The loss of someone with the ability and influence of Luis Suarez would be detrimental to any club, but have Liverpool inadvertently followed a similar path to Tottenham, who lost Gareth Bale to Real Madrid last summer for a world-record £85million fee? Was last season a ‘one-hit wonder’ for Rodgers’ men?

Manchester United spent £163million on a vast array of predominantly attacking talent this summer and so much attention has been placed on them and deservedly so.

However, Liverpool’s transfer outlay wasn’t far behind and they are doing even worse, especially considering, bar Suarez – and admittedly he is a massive loss – this was primarily the same side, before the new investments came, that came inches from the Premier League title last term.

Mario Balotelli has been brought in to try and fill the Uruguayan-shaped void left by Suarez, and at £16m everyone was ranting on about what a brilliant deal it was for the Reds. Is it though?

He’s been sold three times for a reason. 63 shots, producing only a solitary goal since moving to Anfield is an abysmal conversion rate and despite curbing his temperament in recent seasons, there still remains the doubt over his on-field personality and aggressive nature.

Undeniably, the injury to Daniel Sturridge threw a spanner into the works concerning Liverpool’s early season preparation and he has been a huge miss but I can’t help but feel the new faces at Anfield have largely flattered to deceive on the whole.

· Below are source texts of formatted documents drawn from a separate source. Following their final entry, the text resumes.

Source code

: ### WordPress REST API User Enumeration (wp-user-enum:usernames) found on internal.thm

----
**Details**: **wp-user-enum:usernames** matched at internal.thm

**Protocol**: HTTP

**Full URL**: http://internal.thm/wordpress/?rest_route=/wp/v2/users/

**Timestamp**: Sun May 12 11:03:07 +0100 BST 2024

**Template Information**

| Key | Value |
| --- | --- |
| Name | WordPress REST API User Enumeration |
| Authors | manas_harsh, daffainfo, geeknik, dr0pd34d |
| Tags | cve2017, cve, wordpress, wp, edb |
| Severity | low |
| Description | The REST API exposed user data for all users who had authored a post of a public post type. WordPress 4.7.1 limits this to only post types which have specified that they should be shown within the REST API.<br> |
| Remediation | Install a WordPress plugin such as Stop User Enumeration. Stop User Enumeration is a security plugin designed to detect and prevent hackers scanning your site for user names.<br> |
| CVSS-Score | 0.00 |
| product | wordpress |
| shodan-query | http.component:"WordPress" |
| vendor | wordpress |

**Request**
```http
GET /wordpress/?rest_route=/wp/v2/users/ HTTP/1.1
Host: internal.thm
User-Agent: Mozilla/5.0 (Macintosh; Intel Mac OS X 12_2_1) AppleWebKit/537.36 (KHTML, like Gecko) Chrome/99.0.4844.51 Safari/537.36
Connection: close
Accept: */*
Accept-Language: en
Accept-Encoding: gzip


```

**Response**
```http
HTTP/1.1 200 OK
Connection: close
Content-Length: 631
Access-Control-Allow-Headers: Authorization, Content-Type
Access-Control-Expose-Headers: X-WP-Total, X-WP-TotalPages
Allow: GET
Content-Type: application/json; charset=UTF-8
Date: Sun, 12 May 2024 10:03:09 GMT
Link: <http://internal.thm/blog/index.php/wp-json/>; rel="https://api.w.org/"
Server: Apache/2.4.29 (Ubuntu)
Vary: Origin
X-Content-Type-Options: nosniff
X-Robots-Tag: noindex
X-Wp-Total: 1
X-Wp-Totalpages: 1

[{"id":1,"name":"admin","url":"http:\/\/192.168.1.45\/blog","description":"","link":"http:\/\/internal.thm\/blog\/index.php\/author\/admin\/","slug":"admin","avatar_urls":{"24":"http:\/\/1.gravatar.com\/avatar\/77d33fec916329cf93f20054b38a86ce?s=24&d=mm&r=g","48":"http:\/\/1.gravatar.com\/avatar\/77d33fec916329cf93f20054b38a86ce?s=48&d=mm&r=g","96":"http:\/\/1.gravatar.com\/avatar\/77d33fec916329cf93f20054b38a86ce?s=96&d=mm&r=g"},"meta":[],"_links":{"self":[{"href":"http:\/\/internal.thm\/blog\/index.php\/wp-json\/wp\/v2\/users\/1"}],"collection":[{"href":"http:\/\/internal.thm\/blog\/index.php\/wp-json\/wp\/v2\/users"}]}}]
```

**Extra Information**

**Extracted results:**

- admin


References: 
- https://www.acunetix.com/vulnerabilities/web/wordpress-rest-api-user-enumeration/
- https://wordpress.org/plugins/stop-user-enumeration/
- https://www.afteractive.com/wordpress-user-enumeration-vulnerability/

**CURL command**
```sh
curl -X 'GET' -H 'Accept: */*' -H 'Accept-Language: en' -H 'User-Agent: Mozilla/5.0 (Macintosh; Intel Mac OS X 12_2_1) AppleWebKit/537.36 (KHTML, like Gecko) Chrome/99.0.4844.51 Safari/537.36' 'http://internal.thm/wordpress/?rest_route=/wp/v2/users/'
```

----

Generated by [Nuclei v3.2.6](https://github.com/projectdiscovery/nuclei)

Emre Can and Rickie Lambert have both only featured sporadically, causing many to question the basis behind their transfers in the first place. The latter, in particular, raised a few eyebrows and as much as I personally love Lambert and the fairy-tale story behind his meteoric rise from my beloved Bristol Rovers to boyhood club Liverpool and a World Cup in Brazil with England, his signing seems to have been completed purely on the basis of fulfilling his individual dream.

Lazar Markovic has moved over with bags of potential but his adjustment to the Premier League and the physical rigours involved with the English game has been uncomfortable, to put it kindly.

Last season, the Merseysiders main problem was at the back. The collapse away to Crystal Palace, for example, where the Reds threw away a three-goal lead to draw 3-3, highlighted their defensive incompetence and it’s what ultimately cost them a first league title since 1990, the most recent of their 18 successes.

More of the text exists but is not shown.